WORK REQUEST> Both the line containing "Based on <a" and the line containing "You can also add hashtags" belong to the span. Output exactly that span from the listing below, and nothing outside it.

DATASET EXCERPTS>
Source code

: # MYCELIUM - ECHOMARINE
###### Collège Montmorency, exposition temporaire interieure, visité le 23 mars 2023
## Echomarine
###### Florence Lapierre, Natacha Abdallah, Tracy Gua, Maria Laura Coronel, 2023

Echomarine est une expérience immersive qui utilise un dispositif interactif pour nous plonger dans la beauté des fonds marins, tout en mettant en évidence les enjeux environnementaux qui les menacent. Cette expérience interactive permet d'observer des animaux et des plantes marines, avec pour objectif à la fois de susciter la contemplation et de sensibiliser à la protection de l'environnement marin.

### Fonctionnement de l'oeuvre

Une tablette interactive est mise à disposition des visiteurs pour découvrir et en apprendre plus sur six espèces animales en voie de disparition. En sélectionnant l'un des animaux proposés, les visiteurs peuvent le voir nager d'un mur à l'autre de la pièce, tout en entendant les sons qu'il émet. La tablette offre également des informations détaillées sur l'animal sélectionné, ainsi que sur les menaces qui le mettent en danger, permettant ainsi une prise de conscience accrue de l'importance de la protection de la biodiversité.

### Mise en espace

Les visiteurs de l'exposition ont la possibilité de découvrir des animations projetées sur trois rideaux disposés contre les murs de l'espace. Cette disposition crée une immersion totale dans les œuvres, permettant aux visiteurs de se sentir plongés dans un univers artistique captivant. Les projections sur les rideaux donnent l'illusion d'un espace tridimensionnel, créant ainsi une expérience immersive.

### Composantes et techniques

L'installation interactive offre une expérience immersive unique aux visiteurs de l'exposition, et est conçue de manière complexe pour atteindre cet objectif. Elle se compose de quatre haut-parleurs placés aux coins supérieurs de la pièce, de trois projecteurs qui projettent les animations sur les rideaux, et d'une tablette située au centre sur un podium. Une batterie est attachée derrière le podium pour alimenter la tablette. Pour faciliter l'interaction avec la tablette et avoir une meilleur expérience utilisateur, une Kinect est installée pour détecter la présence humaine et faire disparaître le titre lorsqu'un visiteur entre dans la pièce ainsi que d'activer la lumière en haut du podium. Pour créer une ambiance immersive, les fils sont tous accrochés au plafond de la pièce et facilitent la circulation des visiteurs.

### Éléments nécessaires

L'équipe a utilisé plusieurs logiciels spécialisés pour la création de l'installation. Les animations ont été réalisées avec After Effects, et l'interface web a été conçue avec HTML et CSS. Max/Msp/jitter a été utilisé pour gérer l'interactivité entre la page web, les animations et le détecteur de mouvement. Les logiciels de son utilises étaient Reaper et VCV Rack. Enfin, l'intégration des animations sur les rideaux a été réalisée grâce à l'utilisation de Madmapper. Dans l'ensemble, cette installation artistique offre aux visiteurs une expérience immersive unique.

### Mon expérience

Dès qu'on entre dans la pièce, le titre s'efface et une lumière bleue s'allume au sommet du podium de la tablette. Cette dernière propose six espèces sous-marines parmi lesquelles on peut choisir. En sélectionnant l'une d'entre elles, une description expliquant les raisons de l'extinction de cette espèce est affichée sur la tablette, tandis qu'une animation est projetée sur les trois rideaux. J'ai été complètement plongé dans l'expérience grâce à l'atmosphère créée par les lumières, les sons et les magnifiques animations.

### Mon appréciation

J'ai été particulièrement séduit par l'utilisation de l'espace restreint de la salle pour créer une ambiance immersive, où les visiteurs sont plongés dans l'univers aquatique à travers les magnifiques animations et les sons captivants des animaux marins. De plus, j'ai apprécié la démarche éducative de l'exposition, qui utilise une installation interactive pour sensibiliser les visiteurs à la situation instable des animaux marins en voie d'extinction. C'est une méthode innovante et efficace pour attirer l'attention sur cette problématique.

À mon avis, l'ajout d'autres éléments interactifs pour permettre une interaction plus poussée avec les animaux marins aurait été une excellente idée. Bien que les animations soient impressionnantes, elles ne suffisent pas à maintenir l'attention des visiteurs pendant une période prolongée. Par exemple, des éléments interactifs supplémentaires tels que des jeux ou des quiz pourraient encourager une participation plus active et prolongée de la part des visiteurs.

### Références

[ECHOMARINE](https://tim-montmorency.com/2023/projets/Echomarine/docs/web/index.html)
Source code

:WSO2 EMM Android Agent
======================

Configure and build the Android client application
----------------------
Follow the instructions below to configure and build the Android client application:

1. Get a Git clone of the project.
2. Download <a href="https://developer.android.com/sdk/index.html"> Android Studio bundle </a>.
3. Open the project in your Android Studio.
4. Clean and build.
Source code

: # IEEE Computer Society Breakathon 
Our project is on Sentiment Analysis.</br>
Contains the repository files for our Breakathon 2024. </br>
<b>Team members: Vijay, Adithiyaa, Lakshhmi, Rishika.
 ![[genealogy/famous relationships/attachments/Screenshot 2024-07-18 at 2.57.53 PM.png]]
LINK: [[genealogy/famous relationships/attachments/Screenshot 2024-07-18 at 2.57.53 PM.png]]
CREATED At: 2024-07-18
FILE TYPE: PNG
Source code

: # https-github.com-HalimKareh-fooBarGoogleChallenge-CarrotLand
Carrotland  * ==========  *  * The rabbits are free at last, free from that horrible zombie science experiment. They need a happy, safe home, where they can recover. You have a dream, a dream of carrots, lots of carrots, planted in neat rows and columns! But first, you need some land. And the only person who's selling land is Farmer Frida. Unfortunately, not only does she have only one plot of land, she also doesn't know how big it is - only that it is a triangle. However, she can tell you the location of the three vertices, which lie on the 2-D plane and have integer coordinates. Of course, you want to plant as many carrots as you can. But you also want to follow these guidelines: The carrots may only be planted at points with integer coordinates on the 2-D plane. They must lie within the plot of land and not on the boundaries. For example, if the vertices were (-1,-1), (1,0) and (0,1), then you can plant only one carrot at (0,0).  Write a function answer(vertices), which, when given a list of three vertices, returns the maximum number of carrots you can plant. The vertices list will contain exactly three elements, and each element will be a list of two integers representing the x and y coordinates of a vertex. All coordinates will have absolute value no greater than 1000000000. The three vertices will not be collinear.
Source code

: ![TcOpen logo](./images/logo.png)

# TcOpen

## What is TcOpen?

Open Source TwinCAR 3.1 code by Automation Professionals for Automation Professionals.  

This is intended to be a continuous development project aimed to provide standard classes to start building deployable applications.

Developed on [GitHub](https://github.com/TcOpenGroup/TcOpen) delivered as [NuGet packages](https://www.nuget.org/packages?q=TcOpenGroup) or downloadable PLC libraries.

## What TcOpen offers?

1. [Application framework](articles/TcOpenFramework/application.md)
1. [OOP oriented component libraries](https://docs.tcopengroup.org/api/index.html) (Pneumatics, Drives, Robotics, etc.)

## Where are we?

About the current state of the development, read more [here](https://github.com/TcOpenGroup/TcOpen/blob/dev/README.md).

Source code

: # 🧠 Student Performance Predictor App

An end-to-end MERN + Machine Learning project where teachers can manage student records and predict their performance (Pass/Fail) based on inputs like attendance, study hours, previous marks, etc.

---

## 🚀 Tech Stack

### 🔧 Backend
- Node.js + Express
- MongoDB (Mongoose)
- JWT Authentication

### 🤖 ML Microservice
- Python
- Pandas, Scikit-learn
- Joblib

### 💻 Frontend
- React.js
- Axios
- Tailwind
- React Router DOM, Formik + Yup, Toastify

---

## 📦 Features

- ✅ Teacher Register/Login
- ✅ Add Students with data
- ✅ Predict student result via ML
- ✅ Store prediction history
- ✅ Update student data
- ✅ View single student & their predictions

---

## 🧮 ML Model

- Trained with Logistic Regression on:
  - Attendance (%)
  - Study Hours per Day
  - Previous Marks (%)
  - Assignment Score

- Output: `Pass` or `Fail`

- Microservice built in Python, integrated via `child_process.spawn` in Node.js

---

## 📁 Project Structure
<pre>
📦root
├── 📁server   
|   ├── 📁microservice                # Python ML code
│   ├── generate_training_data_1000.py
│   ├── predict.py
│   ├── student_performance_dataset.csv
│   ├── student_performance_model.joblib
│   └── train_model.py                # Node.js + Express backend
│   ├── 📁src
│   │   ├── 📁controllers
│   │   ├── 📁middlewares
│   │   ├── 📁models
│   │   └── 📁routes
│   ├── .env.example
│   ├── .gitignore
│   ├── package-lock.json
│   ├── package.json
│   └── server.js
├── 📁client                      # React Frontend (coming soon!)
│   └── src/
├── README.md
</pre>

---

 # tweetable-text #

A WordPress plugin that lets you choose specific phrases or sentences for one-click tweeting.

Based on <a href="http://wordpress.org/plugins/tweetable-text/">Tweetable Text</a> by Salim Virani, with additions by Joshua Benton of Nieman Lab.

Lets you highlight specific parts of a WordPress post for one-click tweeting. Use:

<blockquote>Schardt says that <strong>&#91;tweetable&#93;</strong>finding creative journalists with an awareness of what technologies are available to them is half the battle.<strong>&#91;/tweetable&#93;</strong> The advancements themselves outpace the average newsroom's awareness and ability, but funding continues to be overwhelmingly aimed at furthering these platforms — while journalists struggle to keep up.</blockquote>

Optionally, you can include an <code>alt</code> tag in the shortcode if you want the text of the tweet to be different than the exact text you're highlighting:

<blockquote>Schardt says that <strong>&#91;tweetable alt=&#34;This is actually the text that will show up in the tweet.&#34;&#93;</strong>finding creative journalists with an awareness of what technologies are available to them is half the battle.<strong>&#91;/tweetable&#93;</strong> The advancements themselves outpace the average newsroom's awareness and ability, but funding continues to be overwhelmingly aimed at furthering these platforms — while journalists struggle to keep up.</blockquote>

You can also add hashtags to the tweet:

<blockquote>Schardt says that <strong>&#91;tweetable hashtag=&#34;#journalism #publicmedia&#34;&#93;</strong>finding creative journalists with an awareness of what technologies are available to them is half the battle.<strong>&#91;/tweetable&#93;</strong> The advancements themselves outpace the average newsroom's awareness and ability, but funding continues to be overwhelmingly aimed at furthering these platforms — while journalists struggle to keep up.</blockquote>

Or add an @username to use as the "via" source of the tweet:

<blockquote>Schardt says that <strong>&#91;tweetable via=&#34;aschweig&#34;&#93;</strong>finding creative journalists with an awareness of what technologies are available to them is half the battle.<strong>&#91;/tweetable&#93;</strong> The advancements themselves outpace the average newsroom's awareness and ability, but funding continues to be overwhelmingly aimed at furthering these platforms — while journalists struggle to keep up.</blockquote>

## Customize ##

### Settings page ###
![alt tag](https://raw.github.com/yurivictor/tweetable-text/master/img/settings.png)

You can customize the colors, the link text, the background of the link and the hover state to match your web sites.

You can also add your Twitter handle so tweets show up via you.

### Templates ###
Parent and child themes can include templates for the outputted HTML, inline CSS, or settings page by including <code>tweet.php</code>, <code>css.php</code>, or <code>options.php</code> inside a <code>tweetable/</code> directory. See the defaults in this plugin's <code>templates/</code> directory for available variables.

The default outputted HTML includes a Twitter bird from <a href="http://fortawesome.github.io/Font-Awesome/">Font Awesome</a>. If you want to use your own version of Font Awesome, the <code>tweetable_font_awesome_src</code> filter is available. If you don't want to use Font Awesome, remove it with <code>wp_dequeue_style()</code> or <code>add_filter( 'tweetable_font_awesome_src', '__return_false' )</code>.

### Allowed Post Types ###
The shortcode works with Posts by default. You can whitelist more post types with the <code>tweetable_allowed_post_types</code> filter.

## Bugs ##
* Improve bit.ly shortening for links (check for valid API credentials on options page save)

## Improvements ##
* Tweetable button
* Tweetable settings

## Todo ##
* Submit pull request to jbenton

EXERCISE RESPONSE>
Based on <a href="http://wordpress.org/plugins/tweetable-text/">Tweetable Text</a> by Salim Virani, with additions by Joshua Benton of Nieman Lab.

Lets you highlight specific parts of a WordPress post for one-click tweeting. Use:

<blockquote>Schardt says that <strong>&#91;tweetable&#93;</strong>finding creative journalists with an awareness of what technologies are available to them is half the battle.<strong>&#91;/tweetable&#93;</strong> The advancements themselves outpace the average newsroom's awareness and ability, but funding continues to be overwhelmingly aimed at furthering these platforms — while journalists struggle to keep up.</blockquote>

Optionally, you can include an <code>alt</code> tag in the shortcode if you want the text of the tweet to be different than the exact text you're highlighting:

<blockquote>Schardt says that <strong>&#91;tweetable alt=&#34;This is actually the text that will show up in the tweet.&#34;&#93;</strong>finding creative journalists with an awareness of what technologies are available to them is half the battle.<strong>&#91;/tweetable&#93;</strong> The advancements themselves outpace the average newsroom's awareness and ability, but funding continues to be overwhelmingly aimed at furthering these platforms — while journalists struggle to keep up.</blockquote>

You can also add hashtags to the tweet:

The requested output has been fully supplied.